Back to Bligbi for a moment. She also had this to say:

[Those who oppose the video say] “If I show how nice and respectful I am, someday they’ll treat me nicely and respect me despite our differences”. But, the fact of the matter is that “someday” will never come because the point of this particular mind game is to create a situation where the oppressed group is too ashamed to act in a manner that will ensure that that “someday” arrives.

For example, Martin Luther King Jr was arrested in Birmingham, Alabama in April of 1963 for protesting segregation…

Please tell me David Mills was not just compared to Martin Luther King, Jr…



[tags]atheist, atheism, Blasphemy Challenge, David Mills, Atheist Universe, Bible, Christian, Christianity, Bligbi, rebellion. flag burning, Michael Richards, racism, I deny the holy spirit, Martin Luther King Jr., Birmingham, Alabama[/tags]

  • Mitch

    The best case I’ve seen for a supreme being is a book by Gerald Schroeder. If you truly want to understand why so many people believe in a God then his 3 books, “Hidden Face of God” (best case mentioned above), “Genesis and the Big Bang” and “The Science of God” do an amazing job of putting into words why. More and more scientists are turning to faith because of discoveries made in science that can’t be explained and I believe science will in fact be used to prove (one day) His existence. God uses science to create. Science and religion should not be kept seperate when they work so well together.
    These books in no way make an argument for or against Jesus being the Son of God. That will still have to be a personal choice but after reading the evidence brought forward in these books it’s hard to say that a supreme being isn’t orchestrating the universe.

  • Elise

    I am an Athiest, but am somewhat perplexed by this site. You talk about the Athiest movement, as if you trying to spread your belief, much like a religion sends missionaries to countries to promote their faith. The core beleif of an Athiest is that we beleive in no God or religion, so why are you acting in the same way as a religion does?

    It is fair that we have our own beliefs, but what is with this need to make everyone else agree wwith them?
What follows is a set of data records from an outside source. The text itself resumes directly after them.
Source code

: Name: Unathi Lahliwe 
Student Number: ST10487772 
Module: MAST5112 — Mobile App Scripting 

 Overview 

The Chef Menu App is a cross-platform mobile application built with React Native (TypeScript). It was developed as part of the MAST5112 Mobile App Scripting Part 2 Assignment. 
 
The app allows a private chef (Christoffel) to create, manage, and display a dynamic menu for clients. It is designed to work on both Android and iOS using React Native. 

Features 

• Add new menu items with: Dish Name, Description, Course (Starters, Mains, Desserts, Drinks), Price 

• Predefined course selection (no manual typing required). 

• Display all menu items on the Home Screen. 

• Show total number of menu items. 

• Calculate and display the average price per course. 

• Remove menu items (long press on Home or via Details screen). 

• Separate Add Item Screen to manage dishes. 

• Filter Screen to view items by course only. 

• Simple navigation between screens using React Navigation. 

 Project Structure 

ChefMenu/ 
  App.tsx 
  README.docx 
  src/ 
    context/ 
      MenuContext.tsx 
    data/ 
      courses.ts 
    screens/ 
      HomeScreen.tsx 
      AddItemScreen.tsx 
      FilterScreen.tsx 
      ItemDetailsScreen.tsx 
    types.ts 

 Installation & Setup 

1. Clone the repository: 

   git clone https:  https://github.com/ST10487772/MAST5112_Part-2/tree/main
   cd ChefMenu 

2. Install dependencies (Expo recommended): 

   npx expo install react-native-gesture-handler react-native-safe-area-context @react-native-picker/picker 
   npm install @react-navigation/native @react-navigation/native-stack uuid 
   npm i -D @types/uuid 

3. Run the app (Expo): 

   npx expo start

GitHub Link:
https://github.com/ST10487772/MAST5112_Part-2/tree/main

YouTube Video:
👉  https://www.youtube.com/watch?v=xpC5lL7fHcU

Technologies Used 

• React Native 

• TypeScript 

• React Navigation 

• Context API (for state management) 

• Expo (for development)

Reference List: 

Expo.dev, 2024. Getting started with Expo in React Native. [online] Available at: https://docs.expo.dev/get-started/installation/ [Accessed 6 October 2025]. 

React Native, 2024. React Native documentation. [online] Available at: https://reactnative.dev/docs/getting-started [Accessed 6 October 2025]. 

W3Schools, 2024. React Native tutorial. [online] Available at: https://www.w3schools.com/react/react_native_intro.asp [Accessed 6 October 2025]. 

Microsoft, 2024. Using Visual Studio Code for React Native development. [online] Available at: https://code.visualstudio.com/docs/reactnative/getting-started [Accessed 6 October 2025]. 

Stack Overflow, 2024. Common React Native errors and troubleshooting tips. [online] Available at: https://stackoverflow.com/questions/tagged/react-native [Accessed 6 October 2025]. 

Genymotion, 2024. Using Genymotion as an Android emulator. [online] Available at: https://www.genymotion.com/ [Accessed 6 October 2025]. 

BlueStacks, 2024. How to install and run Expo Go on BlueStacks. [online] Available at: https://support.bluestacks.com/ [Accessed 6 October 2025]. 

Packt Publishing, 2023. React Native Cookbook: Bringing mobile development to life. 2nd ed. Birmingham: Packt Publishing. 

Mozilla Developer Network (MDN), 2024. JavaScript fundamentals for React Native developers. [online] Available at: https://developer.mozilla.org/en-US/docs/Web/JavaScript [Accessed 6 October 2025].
I would not particually appreciate someone of the Catholic faith trying to convert me into catholisism, and I am sure that Catholics feel the same about Atheism.

    What is the problem with allowing them to have their beliefs and us to have ours?

  • Richard Wade

    Hi Elise,
    I don’t understand how you have gotten the impression that this site is about “spreading our beliefs.” I don’t personally know any atheist who has any interest in “converting” others to atheism. If there is an “atheist movement” it’s a very loose and diverse one, and it seems mainly interested in protecting the rights of people who don’t want religion forced upon them in the form of public policy or bigoted mistreatment. Some, like myself were basically born to a secular/scientific world view, but many others went through very difficult struggles to free themselves from their early religious indoctrination. Not many of them would in a clear conscience do such a thing to others.

    There are a few outspoken authors whom others characterize as “evangelical” in their views, but whether that is fair is a matter of debate. There are a few rude and crude jerks, such as the guy in the video at the top of the page, but every group has some of those.

    If you have seen specific examples of an atheist aggressively trying to force, manipulate, browbeat or somehow without invitation to convert believers to non-belief, I would be very interested in hearing about it because I strongly oppose such tactics and behavior.

    Stick around and I think you will see that the majority of people here are primarily interested in improving communication between believers and non-believers, and in improving the overall quality of life of atheists and society in general.